Dear creative person: Is it time to shift your thinking about money?
29 May
Let’s get some cents together: Financial empowerment is creative empowerment
Creative Money Maker #1, by Eleanor Whitney
Money.
Everyone wants it, but very few people talk about it honestly.
Though we live in a culture driven by money—with definitions of success and self-worth attached to it—there’s not a wealth of accessible financial advice for creative people.
Chances are, as a creative entrepreneur, money is on your mind all the time, and it’s time to take control of it so that your money can start working in the service of your creativity.
Taking control of your finances will enable you to take control of your creative process.
According to filmmaker and musician bill badgely (pictured above), creatives can shift their thinking about money to empower themselves artistically.
“You must work to make art and finances as healthy and beautiful as you can,” says the New Yorker who produced Kill All Redneck Pricks, a documentary about the band Karp.
Money, according to bill, is nothing more than “having the resources and the ability to do what you want to do” for your creative project.
badgley made the mental shift when he began working on his film a couple of years ago.
“In my band [Federation X], I used to do things that made no financial sense,” he admitted. “But I learned that thinking about money won’t crush your project—it will strengthen it.

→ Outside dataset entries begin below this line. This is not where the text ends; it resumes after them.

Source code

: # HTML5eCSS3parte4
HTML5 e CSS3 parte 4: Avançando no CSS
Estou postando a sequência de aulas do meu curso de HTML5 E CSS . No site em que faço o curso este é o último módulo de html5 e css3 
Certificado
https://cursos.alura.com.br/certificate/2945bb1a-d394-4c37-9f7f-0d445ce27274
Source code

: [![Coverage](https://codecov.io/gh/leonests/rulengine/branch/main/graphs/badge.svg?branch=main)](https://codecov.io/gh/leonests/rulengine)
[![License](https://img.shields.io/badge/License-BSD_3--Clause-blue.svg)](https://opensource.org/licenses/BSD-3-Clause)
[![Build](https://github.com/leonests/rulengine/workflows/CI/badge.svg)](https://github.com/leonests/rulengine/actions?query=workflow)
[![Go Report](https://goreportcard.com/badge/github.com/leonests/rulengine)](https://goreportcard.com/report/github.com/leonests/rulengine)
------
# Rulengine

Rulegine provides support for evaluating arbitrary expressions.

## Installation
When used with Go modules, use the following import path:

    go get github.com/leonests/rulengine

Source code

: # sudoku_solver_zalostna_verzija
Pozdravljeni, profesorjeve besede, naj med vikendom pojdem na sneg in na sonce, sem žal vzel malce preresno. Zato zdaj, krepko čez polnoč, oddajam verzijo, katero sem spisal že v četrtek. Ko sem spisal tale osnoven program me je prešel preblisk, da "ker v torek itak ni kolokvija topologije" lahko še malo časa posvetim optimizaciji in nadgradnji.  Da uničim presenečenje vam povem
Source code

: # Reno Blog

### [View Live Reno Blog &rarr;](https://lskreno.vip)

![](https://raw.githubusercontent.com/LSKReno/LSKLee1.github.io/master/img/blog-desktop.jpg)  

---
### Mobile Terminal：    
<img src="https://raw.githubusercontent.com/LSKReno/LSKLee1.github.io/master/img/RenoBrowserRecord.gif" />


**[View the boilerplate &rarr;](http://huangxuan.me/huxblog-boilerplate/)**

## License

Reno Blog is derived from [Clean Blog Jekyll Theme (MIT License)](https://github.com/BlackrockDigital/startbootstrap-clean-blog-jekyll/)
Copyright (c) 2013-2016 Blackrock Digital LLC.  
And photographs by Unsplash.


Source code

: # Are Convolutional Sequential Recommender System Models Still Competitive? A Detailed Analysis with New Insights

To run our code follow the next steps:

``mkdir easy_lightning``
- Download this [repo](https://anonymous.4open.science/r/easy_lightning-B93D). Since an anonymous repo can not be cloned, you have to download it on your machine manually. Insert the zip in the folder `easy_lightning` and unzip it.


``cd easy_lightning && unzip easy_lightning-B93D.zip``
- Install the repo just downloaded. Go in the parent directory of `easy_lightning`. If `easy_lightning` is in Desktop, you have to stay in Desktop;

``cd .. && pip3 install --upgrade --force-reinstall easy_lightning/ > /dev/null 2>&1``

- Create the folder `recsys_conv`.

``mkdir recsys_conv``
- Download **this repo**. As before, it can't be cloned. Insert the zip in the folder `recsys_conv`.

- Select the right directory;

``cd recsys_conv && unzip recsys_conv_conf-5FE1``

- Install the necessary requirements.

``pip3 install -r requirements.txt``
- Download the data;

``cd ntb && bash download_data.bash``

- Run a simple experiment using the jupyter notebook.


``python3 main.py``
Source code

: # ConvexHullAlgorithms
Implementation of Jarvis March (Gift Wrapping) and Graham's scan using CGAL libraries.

I learned that if my bottom line is really small, I have to pay more attention to finances because my margin of error is smaller.”
So, if having or making money from your art or creative project is merely a tool, why is it that so many of we creative types feel guilty about earning a living from our work? This is one of the issues I’ll tackle in Creative Money Maker.
As a musician who works by day at New York Foundation for the Arts to help artists, shifting my own thinking about money helped me work through the mental block I formerly encountered when it came to budgeting and financial planning.
Viewing money as a tool for my creativity—instead of something I’m limited by—helped me face my fear of looking my finances straight in the eye. Knowing where I stand financially and understanding what I need to achieve a personal or professional goal have helped me ease financial stress.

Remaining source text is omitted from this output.